Terraform Skill for Claude

Comprehensive Terraform and OpenTofu guidance covering testing, modules, CI/CD, and production patterns. Based on terraform-best-practices.com and enterprise experience.

When to Use This Skill

Activate this skill when:

  • Creating new Terraform or OpenTofu configurations or modules
  • Setting up testing infrastructure for IaC code
  • Deciding between testing approaches (validate, plan, frameworks)
  • Structuring multi-environment deployments
  • Implementing CI/CD for infrastructure-as-code
  • Reviewing or refactoring existing Terraform/OpenTofu projects
  • Choosing between module patterns or state management approaches

Don't use this skill for:

  • Basic Terraform/OpenTofu syntax questions (Claude knows this)
  • Provider-specific API reference (link to docs instead)
  • Cloud platform questions unrelated to Terraform/OpenTofu

Core Principles

1. Code Structure Philosophy

Module Hierarchy:

TypeWhen to UseScope
Resource ModuleSingle logical group of connected resourcesVPC + subnets, Security group + rules
Infrastructure ModuleCollection of resource modules for a purposeMultiple resource modules in one region/account
CompositionComplete infrastructureSpans multiple regions/accounts

Hierarchy: Resource → Resource Module → Infrastructure Module → Composition

Directory Structure:

environments/        # Environment-specific configurations
├── prod/
├── staging/
└── dev/

modules/            # Reusable modules
├── networking/
├── compute/
└── data/

examples/           # Module usage examples (also serve as tests)
├── complete/
└── minimal/

Key principle from terraform-best-practices.com:

  • Separate environments (prod, staging) from modules (reusable components)
  • Use examples/ as both documentation and integration test fixtures
  • Keep modules small and focused (single responsibility)
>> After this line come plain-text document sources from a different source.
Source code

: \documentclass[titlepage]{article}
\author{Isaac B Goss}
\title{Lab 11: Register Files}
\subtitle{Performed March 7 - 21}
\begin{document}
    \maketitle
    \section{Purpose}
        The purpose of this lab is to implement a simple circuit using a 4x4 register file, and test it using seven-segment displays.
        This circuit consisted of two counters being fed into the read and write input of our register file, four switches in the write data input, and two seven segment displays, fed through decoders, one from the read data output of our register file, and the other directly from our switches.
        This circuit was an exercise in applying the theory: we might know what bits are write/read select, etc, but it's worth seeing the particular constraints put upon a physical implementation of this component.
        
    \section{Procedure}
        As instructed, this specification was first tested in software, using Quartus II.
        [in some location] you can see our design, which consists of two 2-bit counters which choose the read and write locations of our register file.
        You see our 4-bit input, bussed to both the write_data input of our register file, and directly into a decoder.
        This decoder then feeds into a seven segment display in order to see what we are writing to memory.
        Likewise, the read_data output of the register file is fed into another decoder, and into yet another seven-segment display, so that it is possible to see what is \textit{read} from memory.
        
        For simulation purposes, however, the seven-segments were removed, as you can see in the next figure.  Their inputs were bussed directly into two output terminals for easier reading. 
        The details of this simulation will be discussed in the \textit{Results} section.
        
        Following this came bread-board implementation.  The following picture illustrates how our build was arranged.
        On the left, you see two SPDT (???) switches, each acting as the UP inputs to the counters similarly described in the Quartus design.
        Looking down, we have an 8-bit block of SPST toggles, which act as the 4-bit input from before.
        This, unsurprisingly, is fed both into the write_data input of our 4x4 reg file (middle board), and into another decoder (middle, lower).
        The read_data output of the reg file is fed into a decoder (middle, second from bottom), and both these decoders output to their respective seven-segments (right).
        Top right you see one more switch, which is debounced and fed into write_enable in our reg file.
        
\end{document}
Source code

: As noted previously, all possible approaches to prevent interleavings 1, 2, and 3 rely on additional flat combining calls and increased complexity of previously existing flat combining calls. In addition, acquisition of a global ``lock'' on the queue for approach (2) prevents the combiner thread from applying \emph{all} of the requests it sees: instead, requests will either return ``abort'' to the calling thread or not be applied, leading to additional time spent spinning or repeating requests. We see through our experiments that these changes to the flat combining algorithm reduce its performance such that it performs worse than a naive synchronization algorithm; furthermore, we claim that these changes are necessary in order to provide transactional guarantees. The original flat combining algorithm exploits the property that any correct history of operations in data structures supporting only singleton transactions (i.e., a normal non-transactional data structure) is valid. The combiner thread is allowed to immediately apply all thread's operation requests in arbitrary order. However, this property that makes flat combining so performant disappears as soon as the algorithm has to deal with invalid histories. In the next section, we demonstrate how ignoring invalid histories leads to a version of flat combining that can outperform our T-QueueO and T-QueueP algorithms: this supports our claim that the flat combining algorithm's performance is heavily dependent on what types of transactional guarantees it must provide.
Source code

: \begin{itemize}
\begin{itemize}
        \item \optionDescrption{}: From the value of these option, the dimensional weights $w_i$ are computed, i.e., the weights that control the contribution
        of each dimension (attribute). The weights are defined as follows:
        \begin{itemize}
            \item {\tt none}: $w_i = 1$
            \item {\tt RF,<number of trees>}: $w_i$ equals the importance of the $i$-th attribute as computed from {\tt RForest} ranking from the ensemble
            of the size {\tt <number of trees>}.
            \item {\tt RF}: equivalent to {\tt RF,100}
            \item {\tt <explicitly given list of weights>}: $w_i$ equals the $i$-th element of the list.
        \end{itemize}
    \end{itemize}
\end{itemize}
For detailed module architecture, see: Code Patterns: Module Types & Hierarchy

2. Naming Conventions

Resources:

# Good: Descriptive, contextual
resource "aws_instance" "web_server" { }
resource "aws_s3_bucket" "application_logs" { }

# Good: "this" for singleton resources (only one of that type)
resource "aws_vpc" "this" { }
resource "aws_security_group" "this" { }

# Avoid: Generic names for non-singletons
resource "aws_instance" "main" { }
resource "aws_s3_bucket" "bucket" { }

Singleton Resources:

Use "this" when your module creates only one resource of that type:

✅ DO:

resource "aws_vpc" "this" {}           # Module creates one VPC
resource "aws_security_group" "this" {}  # Module creates one SG

❌ DON'T use "this" for multiple resources:

resource "aws_subnet" "this" {}  # If creating multiple subnets

Use descriptive names when creating multiple resources of the same type.

Variables:

# Prefix with context when needed
var.vpc_cidr_block          # Not just "cidr"
var.database_instance_class # Not just "instance_class"

Files:

  • main.tf - Primary resources
  • variables.tf - Input variables
  • outputs.tf - Output values
  • versions.tf - Provider versions
  • data.tf - Data sources (optional)

Testing Strategy Framework

Decision Matrix: Which Testing Approach?

Your SituationRecommended ApproachToolsCost
Quick syntax checkStatic analysisterraform validate, fmtFree
Pre-commit validationStatic + lintvalidate, tflint, trivy, checkovFree
Terraform 1.6+, simple logicNative test frameworkBuilt-in terraform testFree-Low
Pre-1.6, or Go expertiseIntegration testingTerratestLow-Med
Security/compliance focusPolicy as codeOPA, SentinelFree
Cost-sensitive workflowMock providers (1.7+)Native tests + mockingFree
Multi-cloud, complexFull integrationTerratest + real infraMed-High

Testing Pyramid for Infrastructure

        /\
       /  \          End-to-End Tests (Expensive)
      /____\         - Full environment deployment
     /      \        - Production-like setup
    /________\
   /          \      Integration Tests (Moderate)
  /____________\     - Module testing in isolation
 /              \    - Real resources in test account
/________________\   Static Analysis (Cheap)
                     - validate, fmt, lint
                     - Security scanning

Native Test Best Practices (1.6+)

Before generating test code:

  1. Validate schemas with Terraform MCP:

    Search provider docs → Get resource schema → Identify block types
    
  2. Choose correct command mode:

    • command = plan - Fast, for input validation
    • command = apply - Required for computed values and set-type blocks
  3. Handle set-type blocks correctly:

    • Cannot index with [0]
    • Use for expressions to iterate
    • Or use command = apply to materialize

Common patterns:

  • S3 encryption rules: set (use for expressions)
  • Lifecycle transitions: set (use for expressions)
  • IAM policy statements: set (use for expressions)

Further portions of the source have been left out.